WORK TO COMPLETE:
Which lines below fall between the one containing "1697. Checking Existence" and the one containing "- Add more examples, with"? Repeat them exactly, counting both of those lines, and add nothing else.

Dataset entries:
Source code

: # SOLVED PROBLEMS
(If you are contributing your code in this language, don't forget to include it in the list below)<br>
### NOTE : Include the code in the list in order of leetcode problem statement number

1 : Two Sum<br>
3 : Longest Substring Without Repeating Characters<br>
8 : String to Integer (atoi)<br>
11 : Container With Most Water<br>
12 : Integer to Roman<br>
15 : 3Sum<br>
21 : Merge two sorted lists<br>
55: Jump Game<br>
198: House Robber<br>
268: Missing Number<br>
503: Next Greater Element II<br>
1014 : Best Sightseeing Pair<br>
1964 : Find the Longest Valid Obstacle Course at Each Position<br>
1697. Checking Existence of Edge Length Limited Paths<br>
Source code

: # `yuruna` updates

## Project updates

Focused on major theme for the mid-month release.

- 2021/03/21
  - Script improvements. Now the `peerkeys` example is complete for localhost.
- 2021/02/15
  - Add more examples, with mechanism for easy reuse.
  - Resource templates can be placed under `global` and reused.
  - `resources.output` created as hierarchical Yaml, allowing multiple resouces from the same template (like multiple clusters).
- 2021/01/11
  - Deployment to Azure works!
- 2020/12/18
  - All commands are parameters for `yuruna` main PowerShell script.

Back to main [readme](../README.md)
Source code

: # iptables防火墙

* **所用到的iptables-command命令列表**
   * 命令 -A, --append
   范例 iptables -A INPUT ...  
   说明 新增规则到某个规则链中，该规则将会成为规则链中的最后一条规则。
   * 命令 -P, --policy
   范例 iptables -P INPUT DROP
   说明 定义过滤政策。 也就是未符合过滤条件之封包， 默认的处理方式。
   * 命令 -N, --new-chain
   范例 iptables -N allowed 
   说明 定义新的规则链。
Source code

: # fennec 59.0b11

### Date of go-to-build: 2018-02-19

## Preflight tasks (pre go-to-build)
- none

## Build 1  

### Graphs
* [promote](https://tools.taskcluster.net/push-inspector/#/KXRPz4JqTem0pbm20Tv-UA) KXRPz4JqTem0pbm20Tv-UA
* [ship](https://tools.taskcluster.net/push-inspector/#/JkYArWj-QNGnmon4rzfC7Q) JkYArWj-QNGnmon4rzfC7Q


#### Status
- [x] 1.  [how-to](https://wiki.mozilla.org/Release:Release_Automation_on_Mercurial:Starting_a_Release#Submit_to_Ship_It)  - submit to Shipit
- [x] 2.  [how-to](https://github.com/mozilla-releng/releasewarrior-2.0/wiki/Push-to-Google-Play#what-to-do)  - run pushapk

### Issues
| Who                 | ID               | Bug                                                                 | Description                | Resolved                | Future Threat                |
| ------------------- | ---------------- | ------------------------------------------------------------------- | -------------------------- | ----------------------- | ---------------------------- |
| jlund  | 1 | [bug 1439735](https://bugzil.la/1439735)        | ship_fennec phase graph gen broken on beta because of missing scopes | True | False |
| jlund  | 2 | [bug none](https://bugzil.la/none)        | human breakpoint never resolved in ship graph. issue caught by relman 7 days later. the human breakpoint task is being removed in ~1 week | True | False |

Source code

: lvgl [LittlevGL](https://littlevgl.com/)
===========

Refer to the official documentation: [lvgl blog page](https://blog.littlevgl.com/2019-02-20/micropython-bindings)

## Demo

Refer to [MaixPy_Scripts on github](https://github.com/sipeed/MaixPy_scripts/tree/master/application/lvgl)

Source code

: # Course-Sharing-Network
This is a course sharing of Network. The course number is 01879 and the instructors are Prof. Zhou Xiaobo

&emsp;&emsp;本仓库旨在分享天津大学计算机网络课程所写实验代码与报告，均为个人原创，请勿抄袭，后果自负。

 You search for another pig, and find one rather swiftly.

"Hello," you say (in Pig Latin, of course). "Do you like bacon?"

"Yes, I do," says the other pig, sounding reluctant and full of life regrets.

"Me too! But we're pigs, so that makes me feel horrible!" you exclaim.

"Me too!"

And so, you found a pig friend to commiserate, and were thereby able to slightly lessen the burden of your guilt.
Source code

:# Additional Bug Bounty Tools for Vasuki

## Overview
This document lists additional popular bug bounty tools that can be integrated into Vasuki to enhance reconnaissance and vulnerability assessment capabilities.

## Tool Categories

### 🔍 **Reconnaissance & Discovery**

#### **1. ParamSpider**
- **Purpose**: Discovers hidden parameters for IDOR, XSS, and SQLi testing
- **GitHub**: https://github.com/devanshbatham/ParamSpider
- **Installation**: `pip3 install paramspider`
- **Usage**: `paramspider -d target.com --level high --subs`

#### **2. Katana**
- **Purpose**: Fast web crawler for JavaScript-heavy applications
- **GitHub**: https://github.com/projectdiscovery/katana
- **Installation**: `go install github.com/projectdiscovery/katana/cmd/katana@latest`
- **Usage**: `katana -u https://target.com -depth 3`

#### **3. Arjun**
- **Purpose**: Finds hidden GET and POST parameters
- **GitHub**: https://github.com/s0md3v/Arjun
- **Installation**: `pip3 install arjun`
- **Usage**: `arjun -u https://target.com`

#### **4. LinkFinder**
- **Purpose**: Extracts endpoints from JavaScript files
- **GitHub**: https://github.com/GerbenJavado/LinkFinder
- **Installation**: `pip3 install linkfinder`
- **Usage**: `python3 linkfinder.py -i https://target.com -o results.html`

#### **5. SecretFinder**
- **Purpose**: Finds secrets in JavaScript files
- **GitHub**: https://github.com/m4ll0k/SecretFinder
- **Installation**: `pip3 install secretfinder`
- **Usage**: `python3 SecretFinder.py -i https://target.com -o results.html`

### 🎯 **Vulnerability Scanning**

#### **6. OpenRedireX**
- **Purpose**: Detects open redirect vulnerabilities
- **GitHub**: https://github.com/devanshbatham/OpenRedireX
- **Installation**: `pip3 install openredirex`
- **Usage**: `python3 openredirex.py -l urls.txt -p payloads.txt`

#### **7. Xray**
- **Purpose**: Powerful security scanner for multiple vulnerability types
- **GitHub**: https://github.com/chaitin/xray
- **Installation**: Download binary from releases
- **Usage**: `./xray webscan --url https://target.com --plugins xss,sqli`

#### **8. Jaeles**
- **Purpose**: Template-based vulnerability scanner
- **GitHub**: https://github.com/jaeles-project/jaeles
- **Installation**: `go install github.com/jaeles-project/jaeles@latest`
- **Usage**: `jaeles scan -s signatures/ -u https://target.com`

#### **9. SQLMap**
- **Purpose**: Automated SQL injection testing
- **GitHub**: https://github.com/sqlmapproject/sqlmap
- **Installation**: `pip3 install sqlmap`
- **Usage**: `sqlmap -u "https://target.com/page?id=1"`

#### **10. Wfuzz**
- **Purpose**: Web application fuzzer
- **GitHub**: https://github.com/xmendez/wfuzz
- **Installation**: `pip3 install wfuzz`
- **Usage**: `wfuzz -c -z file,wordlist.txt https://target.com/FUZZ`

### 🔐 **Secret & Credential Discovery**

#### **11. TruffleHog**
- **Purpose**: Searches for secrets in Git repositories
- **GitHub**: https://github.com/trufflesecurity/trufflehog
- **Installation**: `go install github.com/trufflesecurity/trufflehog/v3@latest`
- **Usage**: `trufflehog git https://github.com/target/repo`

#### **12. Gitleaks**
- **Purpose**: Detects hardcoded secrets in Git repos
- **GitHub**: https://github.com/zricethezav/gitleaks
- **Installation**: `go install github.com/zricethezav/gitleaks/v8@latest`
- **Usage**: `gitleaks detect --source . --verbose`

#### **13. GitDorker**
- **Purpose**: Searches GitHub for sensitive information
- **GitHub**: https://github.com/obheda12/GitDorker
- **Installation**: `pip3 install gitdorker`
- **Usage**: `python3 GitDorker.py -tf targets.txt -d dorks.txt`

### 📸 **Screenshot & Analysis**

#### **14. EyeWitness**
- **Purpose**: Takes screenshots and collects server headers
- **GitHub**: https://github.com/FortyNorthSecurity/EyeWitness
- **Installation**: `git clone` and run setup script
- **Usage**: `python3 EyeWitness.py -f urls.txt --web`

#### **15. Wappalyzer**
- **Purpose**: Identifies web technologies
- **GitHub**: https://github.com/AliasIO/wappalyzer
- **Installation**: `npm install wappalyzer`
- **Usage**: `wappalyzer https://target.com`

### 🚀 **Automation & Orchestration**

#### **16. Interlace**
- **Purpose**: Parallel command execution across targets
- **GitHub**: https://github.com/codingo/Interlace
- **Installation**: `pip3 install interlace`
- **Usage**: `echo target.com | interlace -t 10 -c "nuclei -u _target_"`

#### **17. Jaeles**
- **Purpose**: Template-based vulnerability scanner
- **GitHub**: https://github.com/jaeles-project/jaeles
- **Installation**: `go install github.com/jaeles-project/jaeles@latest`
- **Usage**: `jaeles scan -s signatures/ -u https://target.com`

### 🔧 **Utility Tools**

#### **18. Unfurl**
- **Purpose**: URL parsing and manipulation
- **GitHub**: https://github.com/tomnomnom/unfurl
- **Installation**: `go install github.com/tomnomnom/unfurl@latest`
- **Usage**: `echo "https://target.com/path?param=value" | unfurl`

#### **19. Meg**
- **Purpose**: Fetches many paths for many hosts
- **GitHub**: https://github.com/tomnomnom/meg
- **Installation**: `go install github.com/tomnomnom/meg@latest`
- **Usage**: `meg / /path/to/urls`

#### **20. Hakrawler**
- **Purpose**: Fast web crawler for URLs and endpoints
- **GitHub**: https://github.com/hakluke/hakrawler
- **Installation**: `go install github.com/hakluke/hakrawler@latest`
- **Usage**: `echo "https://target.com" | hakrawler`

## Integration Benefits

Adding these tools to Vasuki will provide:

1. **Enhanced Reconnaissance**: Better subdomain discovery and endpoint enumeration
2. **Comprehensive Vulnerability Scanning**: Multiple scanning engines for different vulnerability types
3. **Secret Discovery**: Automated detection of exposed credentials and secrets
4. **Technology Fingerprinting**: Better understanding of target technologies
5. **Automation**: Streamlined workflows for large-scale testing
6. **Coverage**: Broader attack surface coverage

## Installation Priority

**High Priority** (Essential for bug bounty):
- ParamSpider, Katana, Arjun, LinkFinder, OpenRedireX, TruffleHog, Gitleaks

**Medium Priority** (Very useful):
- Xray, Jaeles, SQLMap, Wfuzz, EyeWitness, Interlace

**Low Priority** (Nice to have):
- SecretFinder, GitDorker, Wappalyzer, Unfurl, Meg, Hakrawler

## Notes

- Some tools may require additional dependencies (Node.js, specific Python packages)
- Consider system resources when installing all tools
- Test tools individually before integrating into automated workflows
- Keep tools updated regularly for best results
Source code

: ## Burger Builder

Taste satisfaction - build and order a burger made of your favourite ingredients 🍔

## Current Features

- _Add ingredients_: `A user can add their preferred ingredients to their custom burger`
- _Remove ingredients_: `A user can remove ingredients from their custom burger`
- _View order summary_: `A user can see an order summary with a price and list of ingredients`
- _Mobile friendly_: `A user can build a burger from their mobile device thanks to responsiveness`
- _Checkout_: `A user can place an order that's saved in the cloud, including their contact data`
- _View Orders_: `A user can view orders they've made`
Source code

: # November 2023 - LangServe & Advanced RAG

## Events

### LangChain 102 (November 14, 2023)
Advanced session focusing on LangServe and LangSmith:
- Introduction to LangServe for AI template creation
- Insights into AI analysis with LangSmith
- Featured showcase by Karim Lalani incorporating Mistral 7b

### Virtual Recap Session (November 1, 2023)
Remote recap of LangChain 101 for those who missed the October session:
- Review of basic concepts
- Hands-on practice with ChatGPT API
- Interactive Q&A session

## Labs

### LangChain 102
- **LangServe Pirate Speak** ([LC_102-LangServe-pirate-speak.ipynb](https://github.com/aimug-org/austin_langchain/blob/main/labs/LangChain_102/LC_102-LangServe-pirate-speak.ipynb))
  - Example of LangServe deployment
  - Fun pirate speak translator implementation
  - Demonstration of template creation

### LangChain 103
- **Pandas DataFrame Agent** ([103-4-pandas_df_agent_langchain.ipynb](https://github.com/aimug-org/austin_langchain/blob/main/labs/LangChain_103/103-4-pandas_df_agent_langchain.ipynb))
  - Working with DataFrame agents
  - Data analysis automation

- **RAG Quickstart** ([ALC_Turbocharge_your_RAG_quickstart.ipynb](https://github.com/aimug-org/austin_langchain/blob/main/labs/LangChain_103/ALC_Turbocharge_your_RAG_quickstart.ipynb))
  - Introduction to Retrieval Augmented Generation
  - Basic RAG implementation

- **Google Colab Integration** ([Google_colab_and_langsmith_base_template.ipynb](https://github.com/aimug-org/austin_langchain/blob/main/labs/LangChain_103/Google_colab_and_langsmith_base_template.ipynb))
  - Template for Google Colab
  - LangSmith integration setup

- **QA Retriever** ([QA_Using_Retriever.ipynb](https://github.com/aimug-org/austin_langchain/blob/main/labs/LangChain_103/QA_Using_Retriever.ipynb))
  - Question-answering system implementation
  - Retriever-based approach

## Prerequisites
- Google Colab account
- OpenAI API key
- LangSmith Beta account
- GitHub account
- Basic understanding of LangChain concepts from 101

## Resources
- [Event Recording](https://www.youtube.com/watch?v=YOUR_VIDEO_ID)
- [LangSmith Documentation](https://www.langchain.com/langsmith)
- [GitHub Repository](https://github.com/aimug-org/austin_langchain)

ANSWER FOR THE TASK:
1697. Checking Existence of Edge Length Limited Paths<br>
Source code

: # `yuruna` updates

## Project updates

Focused on major theme for the mid-month release.

- 2021/03/21
  - Script improvements. Now the `peerkeys` example is complete for localhost.
- 2021/02/15
  - Add more examples, with mechanism for easy reuse.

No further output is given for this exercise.